L'analyse de l'article Sign-gestalt or Conditioned reflex ? (Tolman, 1933) que nous proposons sera présentée dans le même ordre chronologique que celui adopté par Tolman (1933). Ainsi, dans la première partie de ce présent travail, nous décrivons la première expérience de l'article Sign-gestalt or Conditioned reflex ? (Tolman, 1933) qui est issue des travaux de Tolman (1932) et nous reprenons respectivement les confrontations théoriques de Tolman en termes de conditionnement pavlovien et de configuration-signe. Ensuite nous affi nons l'explication de Tolman en termes de conditionnement pavlovien avec la procédure d'occasion setting (Rescorla, 1991 ; Ross & Holland, 1981 ; Schmajuk & Holland, 1998). Dans la seconde partie, nous présentons la seconde expérience de l'article Sign-gestalt or Conditioned reflex ? (Tolman, 1933) qui est issue des travaux de Tolman et Honzik (Expérience 3, 1930). Nous reprenons l'explication de Tolman fondée sur sa théorie de la configuration-signe, et contrairement à Tolman, nous montrons en quoi le conditionnement pavlovien permet aussi de rendre compte des résultats avec la procédure de préconditionnement sensoriel (Brodgen, 1939 ; Blaisdell, 2009).

 

EXPÉRIENCE 1 : TIRÉE DE PURPOSIVE BEHAVIOR IN ANIMALS AND MEN (TOLMAN, 1932)
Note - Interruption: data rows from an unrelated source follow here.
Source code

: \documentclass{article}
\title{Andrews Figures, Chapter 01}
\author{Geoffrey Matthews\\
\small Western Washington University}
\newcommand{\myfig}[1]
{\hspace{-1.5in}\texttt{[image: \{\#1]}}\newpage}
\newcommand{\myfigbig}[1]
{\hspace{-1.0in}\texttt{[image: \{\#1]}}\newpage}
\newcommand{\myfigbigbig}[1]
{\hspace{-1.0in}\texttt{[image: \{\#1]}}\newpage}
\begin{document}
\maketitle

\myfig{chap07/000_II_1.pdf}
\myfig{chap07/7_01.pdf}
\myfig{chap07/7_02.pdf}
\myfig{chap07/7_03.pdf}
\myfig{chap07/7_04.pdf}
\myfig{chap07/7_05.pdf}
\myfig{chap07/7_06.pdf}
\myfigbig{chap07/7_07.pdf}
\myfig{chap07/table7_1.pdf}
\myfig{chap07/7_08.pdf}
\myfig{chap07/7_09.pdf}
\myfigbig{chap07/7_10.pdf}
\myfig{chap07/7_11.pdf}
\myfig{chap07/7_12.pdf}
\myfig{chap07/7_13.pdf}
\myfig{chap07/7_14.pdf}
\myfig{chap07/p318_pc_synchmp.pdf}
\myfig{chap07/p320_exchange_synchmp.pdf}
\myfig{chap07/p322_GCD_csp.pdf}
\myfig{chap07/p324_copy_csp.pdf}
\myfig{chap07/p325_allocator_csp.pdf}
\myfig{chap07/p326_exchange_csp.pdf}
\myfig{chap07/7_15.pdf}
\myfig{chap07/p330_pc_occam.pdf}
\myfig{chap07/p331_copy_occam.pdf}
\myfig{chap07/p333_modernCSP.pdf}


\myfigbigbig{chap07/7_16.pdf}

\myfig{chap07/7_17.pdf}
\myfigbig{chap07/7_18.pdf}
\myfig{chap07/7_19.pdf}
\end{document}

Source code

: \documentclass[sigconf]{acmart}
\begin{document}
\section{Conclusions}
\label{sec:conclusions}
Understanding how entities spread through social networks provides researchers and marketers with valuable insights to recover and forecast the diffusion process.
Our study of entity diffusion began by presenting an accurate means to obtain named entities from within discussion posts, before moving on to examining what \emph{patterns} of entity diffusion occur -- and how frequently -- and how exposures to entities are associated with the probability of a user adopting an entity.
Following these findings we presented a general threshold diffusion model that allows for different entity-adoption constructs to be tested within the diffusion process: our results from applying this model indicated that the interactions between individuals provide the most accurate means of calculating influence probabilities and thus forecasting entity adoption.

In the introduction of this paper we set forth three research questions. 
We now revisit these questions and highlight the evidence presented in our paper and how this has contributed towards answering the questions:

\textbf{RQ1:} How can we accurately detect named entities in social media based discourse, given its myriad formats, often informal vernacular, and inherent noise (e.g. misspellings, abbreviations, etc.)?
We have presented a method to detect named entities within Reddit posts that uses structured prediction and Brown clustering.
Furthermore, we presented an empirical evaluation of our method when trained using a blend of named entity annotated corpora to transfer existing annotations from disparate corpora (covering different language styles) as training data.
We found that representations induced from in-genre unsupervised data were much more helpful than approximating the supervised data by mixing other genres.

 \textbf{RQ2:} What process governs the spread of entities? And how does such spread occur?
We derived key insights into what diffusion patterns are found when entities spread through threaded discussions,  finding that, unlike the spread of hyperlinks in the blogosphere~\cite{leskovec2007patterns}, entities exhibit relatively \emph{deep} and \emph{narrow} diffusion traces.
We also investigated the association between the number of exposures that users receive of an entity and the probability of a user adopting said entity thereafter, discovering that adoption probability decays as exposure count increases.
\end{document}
Le labyrinthe utilisé dans cette expérience (voir figure 1) est composé de trois compartiments : un compartiment de départ (S) relié par une allée à un compartiment de discrimination, lequel débouche par une autre allée en un compartiment d'arrivée (N) contenant ou non de la nourriture. A l'intérieur du compartiment de discrimination se trouvent trois portes : une porte avec un rideau blanc (W), une porte avec un rideau noir (B), ainsi qu'une porte D. La porte D est placée de sorte à toujours bloquer l'accès à l'allée menant à la nourriture lorsque le rideau noir est traversé, créant ainsi une impasse dans laquelle un choc électrique est administré. Le passage par le rideau blanc donne toujours accès à l'allée conduisant au compartiment contenant la nourriture. Après avoir appris à discriminer les deux rideaux et à passer par le rideau blanc, les rats sont soumis à deux phases expérimentales.

 

 

Dans la phase expérimentale 1, les rats sont placés directement dans le compartiment N dans lequel un choc électrique leur est administré. Lors du test, les rats sont placés dans le compartiment de départ. Tolman observe que les rats parcourent le labyrinthe de la même façon qu'au terme de l'entraînement pour discriminer le rideau blanc du rideau noir, ils empruntent le rideau blanc et atteignent le compartiment N. L'apprentissage de l'existence des chocs électriques dans le compartiment N ne semble pas avoir altéré la performance des rats.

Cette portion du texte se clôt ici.